Start of Information given

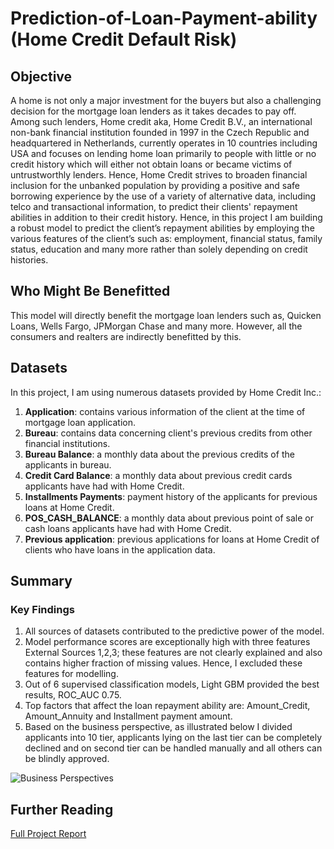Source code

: # Prediction-of-Loan-Payment-ability (Home Credit Default Risk)
## Objective
A home is not only a major investment for the buyers but also a challenging decision for the mortgage loan lenders as it takes decades to pay off. Among such lenders, Home credit aka, Home Credit B.V., an international non-bank financial institution founded in 1997 in the Czech Republic and headquartered in Netherlands, currently operates in 10 countries including USA and focuses on lending home loan primarily to people with little or no credit history which will either not obtain loans or became victims of untrustworthly lenders.  Hence, Home Credit strives to broaden financial inclusion for the unbanked population by providing a positive and safe borrowing experience by the use of a variety of alternative data, including telco and transactional information, to predict their clients' repayment abilities in addition to their credit history. Hence, in this project I am building a robust model to predict the client’s repayment abilities by employing the various features of the client’s such as: employment, financial status, family status, education and many more rather than solely depending on credit histories.

## Who Might Be Benefitted
This model will directly benefit the mortgage loan lenders such as, Quicken Loans, Wells Fargo, JPMorgan Chase and many more. However, all the consumers and realters are indirectly benefitted by this.

## Datasets
In this project, I am using numerous datasets provided by Home Credit Inc.:
1. **Application**: contains various information of the client at the time of mortgage loan application.
2. **Bureau**: contains data concerning client's previous credits from other financial institutions. 
3. **Bureau Balance**: a monthly data about the previous credits of the applicants in bureau. 
4. **Credit Card Balance**: a monthly data about previous credit cards applicants have had with Home Credit. 
5. **Installments Payments**: payment history of the applicants for previous loans at Home Credit. 
6. **POS_CASH_BALANCE**: a monthly data about previous point of sale or cash loans applicants have had with Home Credit. 
7. **Previous application**: previous applications for loans at Home Credit of clients who have loans in the application data.


## Summary

### Key Findings
1. All sources of datasets contributed to the predictive power of the model. 
2. Model performance scores are exceptionally high with three features External Sources 1,2,3; these features are not clearly explained and also contains higher fraction of missing values. Hence, I excluded these features for modelling.  
3. Out of 6 supervised classification models, Light GBM provided the best results, ROC_AUC 0.75.
4. Top factors that affect the loan repayment ability are: Amount_Credit, Amount_Annuity and Installment payment amount.
5. Based on the business perspective, as illustrated below I divided applicants into 10 tier, applicants lying on the last tier can be completely declined and on second tier can be handled manually and all others can be blindly approved.


![Business Perspectives](https://user-images.githubusercontent.com/66859479/121265819-0a0da400-c87f-11eb-8f9c-a4e7b2c32035.JPG)




## Further Reading
[Full Project Report](https://drive.google.com/file/d/11Zp79zvFdPQdOuRCEarYdd9GLgddAF49/view?usp=sharing)




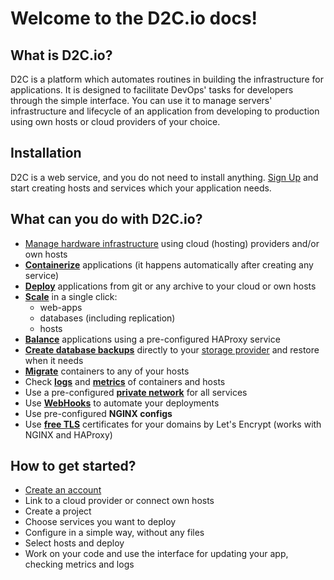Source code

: # Welcome to the D2C.io docs!

## What is D2C.io?

D2C is a platform which automates routines in building the infrastructure for applications. It is designed to facilitate DevOps' tasks for developers through the simple interface. You can use it to manage servers' infrastructure and lifecycle of an application from developing to production using own hosts or cloud providers of your choice.

## Installation

D2C is a web service, and you do not need to install anything. [Sign Up](https://panel.d2c.io/register) and start creating hosts and services which your application needs.

## What can you do with D2C.io?

- [Manage hardware infrastructure](/getting-started/hosts/) using cloud (hosting) providers and/or own hosts
- [**Containerize**](/getting-started/services/#introduction) applications (it happens automatically after creating any service)
- [**Deploy**](/platform/deployment/) applications from git or any archive to your cloud or own hosts
- [**Scale**](/platform/scaling/) in a single click:
    - web-apps
    - databases (including replication)
    - hosts
- [**Balance**](/platform/balancing/) applications using a pre-configured HAProxy service
- [**Create database backups**](/platform/backups) directly to your [storage provider](/getting-started/storage-providers/) and restore when it needs
- [**Migrate**](/platform/migration/) containers to any of your hosts
- Check [**logs**](/platform/logs/) and [**metrics**](/platform/metrics/) of containers and hosts
- Use a pre-configured [**private network**](/platform/private-network/) for all services
- Use [**WebHooks**](/platform/webhooks/) to automate your deployments
- Use pre-configured **NGINX configs**
- Use [**free TLS**](/platform/domains-and-certificates/) certificates for your domains by Let's Encrypt (works with NGINX and HAProxy)

## How to get started?

- [Create an account](https://panel.d2c.io/register)
- Link to a cloud provider or connect own hosts
- Create a project
- Choose services you want to deploy
- Configure in a simple way, without any files
- Select hosts and deploy
- Work on your code and use the interface for updating your app, checking metrics and logs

End of Information given

Assigned task:
Take the records from their first line through the line containing "2. **Bureau**: contains" and please return exactly those lines, both ends included, minus the pictures.

Output for this task:
Source code

: # Prediction-of-Loan-Payment-ability (Home Credit Default Risk)
## Objective
A home is not only a major investment for the buyers but also a challenging decision for the mortgage loan lenders as it takes decades to pay off. Among such lenders, Home credit aka, Home Credit B.V., an international non-bank financial institution founded in 1997 in the Czech Republic and headquartered in Netherlands, currently operates in 10 countries including USA and focuses on lending home loan primarily to people with little or no credit history which will either not obtain loans or became victims of untrustworthly lenders.  Hence, Home Credit strives to broaden financial inclusion for the unbanked population by providing a positive and safe borrowing experience by the use of a variety of alternative data, including telco and transactional information, to predict their clients' repayment abilities in addition to their credit history. Hence, in this project I am building a robust model to predict the client’s repayment abilities by employing the various features of the client’s such as: employment, financial status, family status, education and many more rather than solely depending on credit histories.

## Who Might Be Benefitted
This model will directly benefit the mortgage loan lenders such as, Quicken Loans, Wells Fargo, JPMorgan Chase and many more. However, all the consumers and realters are indirectly benefitted by this.

## Datasets
In this project, I am using numerous datasets provided by Home Credit Inc.:
1. **Application**: contains various information of the client at the time of mortgage loan application.
2. **Bureau**: contains data concerning client's previous credits from other financial institutions. 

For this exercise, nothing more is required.